### Task instructions
The records must be returned word for word.

Source texts of formatted documents:
--------

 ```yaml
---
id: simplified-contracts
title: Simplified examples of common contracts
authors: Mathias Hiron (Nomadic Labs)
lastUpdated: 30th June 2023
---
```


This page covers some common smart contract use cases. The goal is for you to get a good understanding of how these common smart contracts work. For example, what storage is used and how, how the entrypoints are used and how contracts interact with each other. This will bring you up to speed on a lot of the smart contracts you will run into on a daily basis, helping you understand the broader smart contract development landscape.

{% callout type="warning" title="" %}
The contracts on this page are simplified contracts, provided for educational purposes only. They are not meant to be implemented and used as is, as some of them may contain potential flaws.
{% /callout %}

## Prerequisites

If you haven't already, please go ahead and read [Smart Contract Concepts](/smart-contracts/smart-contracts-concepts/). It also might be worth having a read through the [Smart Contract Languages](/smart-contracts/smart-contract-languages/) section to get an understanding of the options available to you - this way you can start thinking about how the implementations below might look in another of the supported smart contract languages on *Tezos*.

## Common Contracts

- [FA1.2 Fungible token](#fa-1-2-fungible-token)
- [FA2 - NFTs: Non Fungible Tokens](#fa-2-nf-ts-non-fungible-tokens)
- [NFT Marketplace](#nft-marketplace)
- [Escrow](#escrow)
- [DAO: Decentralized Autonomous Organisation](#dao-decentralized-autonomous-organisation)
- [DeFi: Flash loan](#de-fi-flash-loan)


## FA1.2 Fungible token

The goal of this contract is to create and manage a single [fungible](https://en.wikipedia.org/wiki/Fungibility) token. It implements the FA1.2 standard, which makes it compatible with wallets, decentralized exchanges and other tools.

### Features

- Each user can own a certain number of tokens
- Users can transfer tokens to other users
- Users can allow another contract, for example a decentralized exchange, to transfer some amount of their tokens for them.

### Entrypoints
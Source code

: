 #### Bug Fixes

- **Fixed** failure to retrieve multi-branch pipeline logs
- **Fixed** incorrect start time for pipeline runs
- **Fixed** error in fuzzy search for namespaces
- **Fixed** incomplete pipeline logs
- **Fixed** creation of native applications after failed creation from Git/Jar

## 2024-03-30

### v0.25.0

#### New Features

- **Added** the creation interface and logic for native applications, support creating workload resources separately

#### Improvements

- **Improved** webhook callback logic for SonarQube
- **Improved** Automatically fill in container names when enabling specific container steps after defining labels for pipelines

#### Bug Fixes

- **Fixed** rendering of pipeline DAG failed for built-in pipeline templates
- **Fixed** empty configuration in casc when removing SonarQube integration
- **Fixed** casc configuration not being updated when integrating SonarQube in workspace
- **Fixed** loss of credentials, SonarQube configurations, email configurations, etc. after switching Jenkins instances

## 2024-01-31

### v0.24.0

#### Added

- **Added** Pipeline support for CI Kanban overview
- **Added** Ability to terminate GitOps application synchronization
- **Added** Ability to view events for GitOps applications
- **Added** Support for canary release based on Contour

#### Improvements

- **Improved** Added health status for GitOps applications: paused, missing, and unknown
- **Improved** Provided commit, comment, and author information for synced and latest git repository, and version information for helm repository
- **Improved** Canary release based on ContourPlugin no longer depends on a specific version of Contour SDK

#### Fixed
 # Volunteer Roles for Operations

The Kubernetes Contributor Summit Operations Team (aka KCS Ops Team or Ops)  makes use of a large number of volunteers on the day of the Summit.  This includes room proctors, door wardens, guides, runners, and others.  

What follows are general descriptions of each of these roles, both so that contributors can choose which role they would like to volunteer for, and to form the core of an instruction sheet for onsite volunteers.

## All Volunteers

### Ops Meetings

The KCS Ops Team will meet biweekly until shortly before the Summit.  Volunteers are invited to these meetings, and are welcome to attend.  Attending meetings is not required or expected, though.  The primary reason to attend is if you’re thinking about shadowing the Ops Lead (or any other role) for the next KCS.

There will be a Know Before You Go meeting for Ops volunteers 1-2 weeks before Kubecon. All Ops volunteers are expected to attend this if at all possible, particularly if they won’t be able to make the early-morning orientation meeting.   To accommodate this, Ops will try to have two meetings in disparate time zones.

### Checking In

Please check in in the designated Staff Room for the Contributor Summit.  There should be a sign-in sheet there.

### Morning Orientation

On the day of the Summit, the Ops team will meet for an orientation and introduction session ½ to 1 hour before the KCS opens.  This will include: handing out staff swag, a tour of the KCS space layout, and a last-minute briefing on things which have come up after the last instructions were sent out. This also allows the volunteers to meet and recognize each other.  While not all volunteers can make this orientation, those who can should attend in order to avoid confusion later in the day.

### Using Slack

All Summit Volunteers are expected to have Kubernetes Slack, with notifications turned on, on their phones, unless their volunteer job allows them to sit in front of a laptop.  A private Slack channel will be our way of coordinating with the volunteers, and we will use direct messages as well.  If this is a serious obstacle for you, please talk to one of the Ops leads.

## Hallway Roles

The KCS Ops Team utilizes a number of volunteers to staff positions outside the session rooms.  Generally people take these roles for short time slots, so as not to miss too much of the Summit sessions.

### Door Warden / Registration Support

--------

### Answer to this problem
 ```yaml
---
id: simplified-contracts
title: Simplified examples of common contracts
authors: Mathias Hiron (Nomadic Labs)
lastUpdated: 30th June 2023
---
```


This page covers some common smart contract use cases. The goal is for you to get a good understanding of how these common smart contracts work. For example, what storage is used and how, how the entrypoints are used and how contracts interact with each other. This will bring you up to speed on a lot of the smart contracts you will run into on a daily basis, helping you understand the broader smart contract development landscape.

{% callout type="warning" title="" %}
The contracts on this page are simplified contracts, provided for educational purposes only. They are not meant to be implemented and used as is, as some of them may contain potential flaws.
{% /callout %}

## Prerequisites

If you haven't already, please go ahead and read [Smart Contract Concepts](/smart-contracts/smart-contracts-concepts/). It also might be worth having a read through the [Smart Contract Languages](/smart-contracts/smart-contract-languages/) section to get an understanding of the options available to you - this way you can start thinking about how the implementations below might look in another of the supported smart contract languages on *Tezos*.

## Common Contracts

- [FA1.2 Fungible token](#fa-1-2-fungible-token)
- [FA2 - NFTs: Non Fungible Tokens](#fa-2-nf-ts-non-fungible-tokens)
- [NFT Marketplace](#nft-marketplace)
- [Escrow](#escrow)
- [DAO: Decentralized Autonomous Organisation](#dao-decentralized-autonomous-organisation)
- [DeFi: Flash loan](#de-fi-flash-loan)


## FA1.2 Fungible token

The goal of this contract is to create and manage a single [fungible](https://en.wikipedia.org/wiki/Fungibility) token. It implements the FA1.2 standard, which makes it compatible with wallets, decentralized exchanges and other tools.

### Features

- Each user can own a certain number of tokens
- Users can transfer tokens to other users
- Users can allow another contract, for example a decentralized exchange, to transfer some amount of their tokens for them.

### Entrypoints
Source code

: #### Bug Fixes

- **Fixed** failure to retrieve multi-branch pipeline logs
- **Fixed** incorrect start time for pipeline runs
- **Fixed** error in fuzzy search for namespaces
- **Fixed** incomplete pipeline logs
- **Fixed** creation of native applications after failed creation from Git/Jar

## 2024-03-30

### v0.25.0

#### New Features

- **Added** the creation interface and logic for native applications, support creating workload resources separately

#### Improvements

- **Improved** webhook callback logic for SonarQube
- **Improved** Automatically fill in container names when enabling specific container steps after defining labels for pipelines

#### Bug Fixes

- **Fixed** rendering of pipeline DAG failed for built-in pipeline templates
- **Fixed** empty configuration in casc when removing SonarQube integration
- **Fixed** casc configuration not being updated when integrating SonarQube in workspace
- **Fixed** loss of credentials, SonarQube configurations, email configurations, etc. after switching Jenkins instances

## 2024-01-31

### v0.24.0

#### Added

- **Added** Pipeline support for CI Kanban overview
- **Added** Ability to terminate GitOps application synchronization
- **Added** Ability to view events for GitOps applications
- **Added** Support for canary release based on Contour

#### Improvements

- **Improved** Added health status for GitOps applications: paused, missing, and unknown
- **Improved** Provided commit, comment, and author information for synced and latest git repository, and version information for helm repository
- **Improved** Canary release based on ContourPlugin no longer depends on a specific version of Contour SDK

#### Fixed
 # Volunteer Roles for Operations

The Kubernetes Contributor Summit Operations Team (aka KCS Ops Team or Ops)  makes use of a large number of volunteers on the day of the Summit.  This includes room proctors, door wardens, guides, runners, and others.  

What follows are general descriptions of each of these roles, both so that contributors can choose which role they would like to volunteer for, and to form the core of an instruction sheet for onsite volunteers.

## All Volunteers

### Ops Meetings

The KCS Ops Team will meet biweekly until shortly before the Summit.  Volunteers are invited to these meetings, and are welcome to attend.  Attending meetings is not required or expected, though.  The primary reason to attend is if you’re thinking about shadowing the Ops Lead (or any other role) for the next KCS.

There will be a Know Before You Go meeting for Ops volunteers 1-2 weeks before Kubecon. All Ops volunteers are expected to attend this if at all possible, particularly if they won’t be able to make the early-morning orientation meeting.   To accommodate this, Ops will try to have two meetings in disparate time zones.

### Checking In

Please check in in the designated Staff Room for the Contributor Summit.  There should be a sign-in sheet there.

### Morning Orientation

On the day of the Summit, the Ops team will meet for an orientation and introduction session ½ to 1 hour before the KCS opens.  This will include: handing out staff swag, a tour of the KCS space layout, and a last-minute briefing on things which have come up after the last instructions were sent out. This also allows the volunteers to meet and recognize each other.  While not all volunteers can make this orientation, those who can should attend in order to avoid confusion later in the day.

### Using Slack

All Summit Volunteers are expected to have Kubernetes Slack, with notifications turned on, on their phones, unless their volunteer job allows them to sit in front of a laptop.  A private Slack channel will be our way of coordinating with the volunteers, and we will use direct messages as well.  If this is a serious obstacle for you, please talk to one of the Ops leads.

## Hallway Roles

The KCS Ops Team utilizes a number of volunteers to staff positions outside the session rooms.  Generally people take these roles for short time slots, so as not to miss too much of the Summit sessions.

### Door Warden / Registration Support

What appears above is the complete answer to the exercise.